Task to carry out ::
Going through the entries below, find how many lines hold "Weise", then give that number alone.
== Excerpted records
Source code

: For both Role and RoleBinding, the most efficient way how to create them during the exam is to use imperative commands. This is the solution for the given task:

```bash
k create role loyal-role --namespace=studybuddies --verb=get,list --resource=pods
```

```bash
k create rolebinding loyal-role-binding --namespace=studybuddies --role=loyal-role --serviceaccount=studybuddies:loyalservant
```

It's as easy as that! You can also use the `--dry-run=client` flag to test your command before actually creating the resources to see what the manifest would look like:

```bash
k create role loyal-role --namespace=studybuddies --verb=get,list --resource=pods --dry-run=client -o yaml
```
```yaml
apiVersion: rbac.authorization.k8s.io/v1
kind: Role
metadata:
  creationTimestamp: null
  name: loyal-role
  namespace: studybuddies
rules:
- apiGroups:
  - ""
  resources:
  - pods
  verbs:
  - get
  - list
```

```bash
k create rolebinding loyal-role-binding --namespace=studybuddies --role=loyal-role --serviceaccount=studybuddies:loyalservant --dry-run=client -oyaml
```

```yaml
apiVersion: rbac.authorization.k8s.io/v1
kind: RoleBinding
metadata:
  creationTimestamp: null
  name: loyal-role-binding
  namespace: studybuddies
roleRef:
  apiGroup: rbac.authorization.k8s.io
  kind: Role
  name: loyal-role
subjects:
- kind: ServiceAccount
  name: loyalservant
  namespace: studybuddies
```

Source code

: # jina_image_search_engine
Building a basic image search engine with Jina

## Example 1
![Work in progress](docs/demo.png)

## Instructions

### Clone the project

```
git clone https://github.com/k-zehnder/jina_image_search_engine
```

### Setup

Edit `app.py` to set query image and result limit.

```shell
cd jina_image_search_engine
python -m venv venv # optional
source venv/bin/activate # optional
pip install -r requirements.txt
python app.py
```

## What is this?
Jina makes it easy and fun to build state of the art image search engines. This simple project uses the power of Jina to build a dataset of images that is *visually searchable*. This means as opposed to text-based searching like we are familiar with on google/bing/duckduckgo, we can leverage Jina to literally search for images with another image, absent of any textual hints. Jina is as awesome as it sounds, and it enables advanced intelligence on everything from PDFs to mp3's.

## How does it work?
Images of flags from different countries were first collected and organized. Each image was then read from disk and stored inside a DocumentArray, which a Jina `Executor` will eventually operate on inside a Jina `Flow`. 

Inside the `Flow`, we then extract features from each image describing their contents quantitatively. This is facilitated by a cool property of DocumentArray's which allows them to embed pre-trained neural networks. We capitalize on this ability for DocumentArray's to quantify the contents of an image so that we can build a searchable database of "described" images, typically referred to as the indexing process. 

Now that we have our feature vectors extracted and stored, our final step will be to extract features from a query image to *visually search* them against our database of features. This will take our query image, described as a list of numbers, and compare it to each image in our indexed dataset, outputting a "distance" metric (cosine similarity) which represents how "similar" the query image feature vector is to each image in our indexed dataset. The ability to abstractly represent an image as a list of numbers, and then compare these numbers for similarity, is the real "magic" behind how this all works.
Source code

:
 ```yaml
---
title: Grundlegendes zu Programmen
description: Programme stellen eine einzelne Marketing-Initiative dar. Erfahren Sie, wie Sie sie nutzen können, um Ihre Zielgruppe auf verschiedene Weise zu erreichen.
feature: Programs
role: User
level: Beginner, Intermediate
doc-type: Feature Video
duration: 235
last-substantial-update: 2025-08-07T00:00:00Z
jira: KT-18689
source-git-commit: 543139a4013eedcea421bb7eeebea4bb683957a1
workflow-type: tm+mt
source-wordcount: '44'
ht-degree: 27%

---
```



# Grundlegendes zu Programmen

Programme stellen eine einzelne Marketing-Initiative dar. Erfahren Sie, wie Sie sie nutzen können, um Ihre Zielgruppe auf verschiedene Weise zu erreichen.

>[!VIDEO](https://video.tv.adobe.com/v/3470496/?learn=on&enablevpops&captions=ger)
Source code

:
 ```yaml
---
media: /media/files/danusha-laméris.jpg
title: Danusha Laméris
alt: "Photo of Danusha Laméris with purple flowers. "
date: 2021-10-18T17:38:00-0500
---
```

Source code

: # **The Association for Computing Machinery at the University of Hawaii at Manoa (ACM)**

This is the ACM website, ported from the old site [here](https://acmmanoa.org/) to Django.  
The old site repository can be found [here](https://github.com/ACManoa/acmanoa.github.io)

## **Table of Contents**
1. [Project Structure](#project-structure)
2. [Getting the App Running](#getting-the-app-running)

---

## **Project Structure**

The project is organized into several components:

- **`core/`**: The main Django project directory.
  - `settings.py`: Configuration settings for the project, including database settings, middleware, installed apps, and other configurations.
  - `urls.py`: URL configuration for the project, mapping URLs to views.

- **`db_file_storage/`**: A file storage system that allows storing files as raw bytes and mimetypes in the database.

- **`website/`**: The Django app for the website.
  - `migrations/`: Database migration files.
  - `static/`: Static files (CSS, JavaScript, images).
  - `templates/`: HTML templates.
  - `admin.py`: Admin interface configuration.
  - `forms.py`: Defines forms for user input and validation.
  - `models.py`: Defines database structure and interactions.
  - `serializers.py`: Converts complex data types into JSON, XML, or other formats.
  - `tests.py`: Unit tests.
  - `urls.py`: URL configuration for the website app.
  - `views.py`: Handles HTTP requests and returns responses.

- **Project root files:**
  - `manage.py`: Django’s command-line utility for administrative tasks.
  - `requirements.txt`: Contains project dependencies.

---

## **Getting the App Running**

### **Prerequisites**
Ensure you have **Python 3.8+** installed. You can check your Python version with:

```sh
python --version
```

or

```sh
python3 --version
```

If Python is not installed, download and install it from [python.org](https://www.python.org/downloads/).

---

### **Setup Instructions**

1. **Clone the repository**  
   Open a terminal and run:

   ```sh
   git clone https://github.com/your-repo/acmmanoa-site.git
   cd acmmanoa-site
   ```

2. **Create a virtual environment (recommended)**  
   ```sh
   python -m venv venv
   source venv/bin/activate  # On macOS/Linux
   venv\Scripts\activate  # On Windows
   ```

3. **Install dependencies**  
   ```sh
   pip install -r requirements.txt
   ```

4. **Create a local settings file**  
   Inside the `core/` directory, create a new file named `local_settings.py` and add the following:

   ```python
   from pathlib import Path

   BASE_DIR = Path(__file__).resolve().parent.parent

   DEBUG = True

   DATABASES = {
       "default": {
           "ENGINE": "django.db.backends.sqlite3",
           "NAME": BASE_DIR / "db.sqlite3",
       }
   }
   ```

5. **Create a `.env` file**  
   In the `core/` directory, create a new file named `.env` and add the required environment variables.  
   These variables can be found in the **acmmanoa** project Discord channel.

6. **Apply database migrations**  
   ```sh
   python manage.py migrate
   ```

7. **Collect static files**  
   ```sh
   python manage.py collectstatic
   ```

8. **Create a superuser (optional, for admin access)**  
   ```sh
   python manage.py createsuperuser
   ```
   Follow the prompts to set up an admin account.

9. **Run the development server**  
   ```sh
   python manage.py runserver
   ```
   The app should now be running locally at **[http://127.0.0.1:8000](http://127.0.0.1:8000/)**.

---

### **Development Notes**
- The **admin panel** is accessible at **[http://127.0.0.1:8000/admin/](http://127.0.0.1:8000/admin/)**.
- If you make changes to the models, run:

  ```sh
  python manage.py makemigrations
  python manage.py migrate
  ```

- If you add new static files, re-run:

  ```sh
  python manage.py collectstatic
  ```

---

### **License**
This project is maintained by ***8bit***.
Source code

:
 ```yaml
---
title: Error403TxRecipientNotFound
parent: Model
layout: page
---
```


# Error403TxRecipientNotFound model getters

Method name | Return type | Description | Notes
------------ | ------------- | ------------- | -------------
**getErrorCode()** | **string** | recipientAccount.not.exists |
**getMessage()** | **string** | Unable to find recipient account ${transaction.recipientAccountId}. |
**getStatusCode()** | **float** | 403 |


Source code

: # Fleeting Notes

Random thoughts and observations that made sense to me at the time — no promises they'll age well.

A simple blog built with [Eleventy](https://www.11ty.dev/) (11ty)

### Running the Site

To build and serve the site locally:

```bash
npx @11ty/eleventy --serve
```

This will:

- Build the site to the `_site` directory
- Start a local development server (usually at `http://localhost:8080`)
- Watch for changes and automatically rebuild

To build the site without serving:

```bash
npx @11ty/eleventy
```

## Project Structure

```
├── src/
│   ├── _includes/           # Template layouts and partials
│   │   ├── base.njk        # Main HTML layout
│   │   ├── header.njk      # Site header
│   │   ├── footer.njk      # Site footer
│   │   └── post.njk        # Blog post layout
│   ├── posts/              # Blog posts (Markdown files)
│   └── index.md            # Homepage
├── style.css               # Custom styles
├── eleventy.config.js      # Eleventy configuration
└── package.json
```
====
Exercise answer ::
2